## Task statement
Copy verbatim the block of lines in the entries below whose first line contains "tests, currently over" and whose last line contains "error message, but". Leave out all other lines.

== Provided information

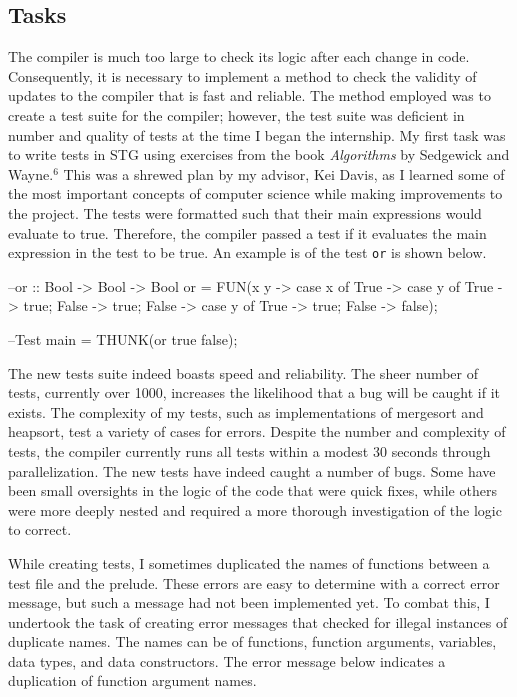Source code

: \documentclass[11pt]{article}
\begin{document}
\subsection{Tasks}

The compiler is much too large to check its logic after each change in
code. Consequently, it is necessary to implement a method to check the
validity of updates to the compiler that is fast and reliable. The method employed was to create a test suite for the compiler; however, the test suite was deficient
in number and quality of tests at the time I began the internship. My first task was to write tests in STG using
exercises from the book \textit{Algorithms} by Sedgewick and Wayne.$^6$ This was a shrewed plan by my advisor, Kei Davis, as I learned some of the most important
concepts of computer science while making improvements to the project. The
tests were formatted such that their main expressions would evaluate to
true. Therefore, the compiler passed a test if it evaluates the main
expression in the test to be true. An example is of the test \texttt{or} is shown below.

\hspace{3cm}\begin{verbbox}
--or :: Bool -> Bool -> Bool
or = FUN(x y -> case x of {
                         True -> case y of {
	                	      True -> true;
				      False -> true};
                         False -> case y of {
			      	      True -> true;
				      False -> false}});

--Test
main = THUNK(or true false);
\end{verbbox}
\theverbbox

The new tests suite indeed boasts speed and reliability. The sheer number of
tests, currently over 1000, increases the likelihood that a bug will be caught
if it exists. The complexity of my tests, such as implementations of mergesort
and heapsort, test a variety of cases for errors. Despite the number and
complexity of tests, the compiler currently runs all tests within a modest 30
seconds through parallelization. The new tests have indeed caught a number of
bugs. Some have been small oversights in the logic of the code that were quick
fixes, while others were more deeply nested and required a more thorough
investigation of the logic to correct.

While creating tests, I sometimes duplicated the names of functions between a
test file and the prelude. These errors are easy to determine with a correct
error message, but such a message had not been implemented yet. To combat this, I undertook
the task of creating error messages that checked for illegal instances of
duplicate names. The names can be of functions, function arguments, variables,
data types, and data constructors. The error message below indicates a duplication of function argument names.
\end{document}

====

## Task result
tests, currently over 1000, increases the likelihood that a bug will be caught
if it exists. The complexity of my tests, such as implementations of mergesort
and heapsort, test a variety of cases for errors. Despite the number and
complexity of tests, the compiler currently runs all tests within a modest 30
seconds through parallelization. The new tests have indeed caught a number of
bugs. Some have been small oversights in the logic of the code that were quick
fixes, while others were more deeply nested and required a more thorough
investigation of the logic to correct.

While creating tests, I sometimes duplicated the names of functions between a
test file and the prelude. These errors are easy to determine with a correct
error message, but such a message had not been implemented yet. To combat this, I undertook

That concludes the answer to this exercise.